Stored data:

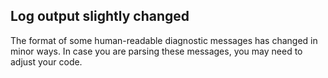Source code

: ## Log output slightly changed

The format of some human-readable diagnostic messages has changed in
minor ways. In case you are parsing these messages, you may need to
adjust your code.
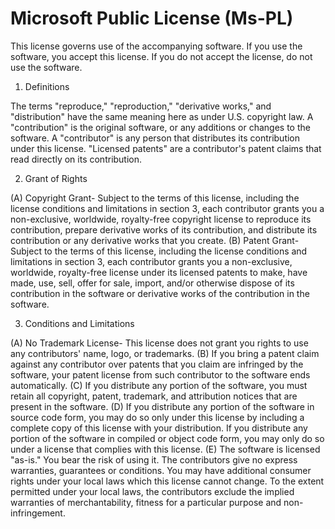 Microsoft Public License (Ms-PL)
================================

This license governs use of the accompanying software. If you use the software, you
accept this license. If you do not accept the license, do not use the software.

1. Definitions

The terms "reproduce," "reproduction," "derivative works," and "distribution" have the
same meaning here as under U.S. copyright law.
A "contribution" is the original software, or any additions or changes to the software.
A "contributor" is any person that distributes its contribution under this license.
"Licensed patents" are a contributor's patent claims that read directly on its contribution.

2. Grant of Rights

(A) Copyright Grant- Subject to the terms of this license, including the license conditions
    and limitations in section 3, each contributor grants you a non-exclusive, worldwide,
    royalty-free copyright license to reproduce its contribution, prepare derivative works
    of its contribution, and distribute its contribution or any derivative works that you
    create.
(B) Patent Grant- Subject to the terms of this license, including the license conditions and
    limitations in section 3, each contributor grants you a non-exclusive, worldwide,
    royalty-free license under its licensed patents to make, have made, use, sell, offer for
    sale, import, and/or otherwise dispose of its contribution in the software or derivative
    works of the contribution in the software.

3. Conditions and Limitations

(A) No Trademark License- This license does not grant you rights to use any contributors'
    name, logo, or trademarks.
(B) If you bring a patent claim against any contributor over patents that you claim are
    infringed by the software, your patent license from such contributor to the software
    ends automatically.
(C) If you distribute any portion of the software, you must retain all copyright, patent,
    trademark, and attribution notices that are present in the software.
(D) If you distribute any portion of the software in source code form, you may do so only
    under this license by including a complete copy of this license with your distribution.
    If you distribute any portion of the software in compiled or object code form, you may
    only do so under a license that complies with this license.
(E) The software is licensed "as-is." You bear the risk of using it. The contributors give
    no express warranties, guarantees or conditions. You may have additional consumer rights
    under your local laws which this license cannot change. To the extent permitted under your
    local laws, the contributors exclude the implied warranties of merchantability, fitness
    for a particular purpose and non-infringement.
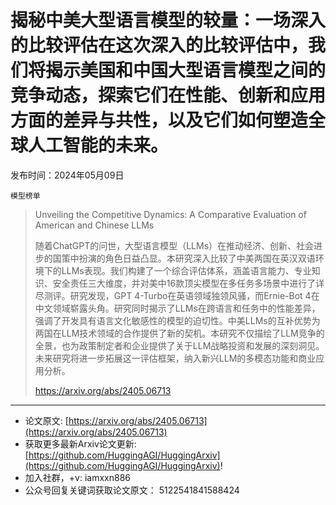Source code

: # 揭秘中美大型语言模型的较量：一场深入的比较评估在这次深入的比较评估中，我们将揭示美国和中国大型语言模型之间的竞争动态，探索它们在性能、创新和应用方面的差异与共性，以及它们如何塑造全球人工智能的未来。
发布时间：2024年05月09日

`模型榜单`
> Unveiling the Competitive Dynamics: A Comparative Evaluation of American and Chinese LLMs
>
> 随着ChatGPT的问世，大型语言模型（LLMs）在推动经济、创新、社会进步的国策中扮演的角色日益凸显。本研究深入比较了中美两国在英汉双语环境下的LLMs表现。我们构建了一个综合评估体系，涵盖语言能力、专业知识、安全责任三大维度，并对美中16款顶尖模型在多任务多场景中进行了详尽测评。研究发现，GPT 4-Turbo在英语领域独领风骚，而Ernie-Bot 4在中文领域崭露头角。研究同时揭示了LLMs在跨语言和任务中的性能差异，强调了开发具有语言文化敏感性的模型的迫切性。中美LLMs的互补优势为两国在LLM技术领域的合作提供了新的契机。本研究不仅描绘了LLM竞争的全景，也为政策制定者和企业提供了关于LLM战略投资和发展的深刻洞见。未来研究将进一步拓展这一评估框架，纳入新兴LLM的多模态功能和商业应用分析。
>
> https://arxiv.org/abs/2405.06713


<hr />

- 论文原文: [https://arxiv.org/abs/2405.06713](https://arxiv.org/abs/2405.06713)
- 获取更多最新Arxiv论文更新: [https://github.com/HuggingAGI/HuggingArxiv](https://github.com/HuggingAGI/HuggingArxiv)!
- 加入社群，+v: iamxxn886
- 公众号回复关键词获取论文原文： 5122541841588424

- _ACTION ITEM_
The reply should hold only the lines running from the top of the records to the line containing "(C) If you distribute", both included, copied exactly with no pictures.

- _ANSWER FOR THIS EXERCISE_
Source code

: ## Log output slightly changed

The format of some human-readable diagnostic messages has changed in
minor ways. In case you are parsing these messages, you may need to
adjust your code.
 Microsoft Public License (Ms-PL)
================================

This license governs use of the accompanying software. If you use the software, you
accept this license. If you do not accept the license, do not use the software.

1. Definitions

The terms "reproduce," "reproduction," "derivative works," and "distribution" have the
same meaning here as under U.S. copyright law.
A "contribution" is the original software, or any additions or changes to the software.
A "contributor" is any person that distributes its contribution under this license.
"Licensed patents" are a contributor's patent claims that read directly on its contribution.

2. Grant of Rights

(A) Copyright Grant- Subject to the terms of this license, including the license conditions
    and limitations in section 3, each contributor grants you a non-exclusive, worldwide,
    royalty-free copyright license to reproduce its contribution, prepare derivative works
    of its contribution, and distribute its contribution or any derivative works that you
    create.
(B) Patent Grant- Subject to the terms of this license, including the license conditions and
    limitations in section 3, each contributor grants you a non-exclusive, worldwide,
    royalty-free license under its licensed patents to make, have made, use, sell, offer for
    sale, import, and/or otherwise dispose of its contribution in the software or derivative
    works of the contribution in the software.

3. Conditions and Limitations

(A) No Trademark License- This license does not grant you rights to use any contributors'
    name, logo, or trademarks.
(B) If you bring a patent claim against any contributor over patents that you claim are
    infringed by the software, your patent license from such contributor to the software
    ends automatically.
(C) If you distribute any portion of the software, you must retain all copyright, patent,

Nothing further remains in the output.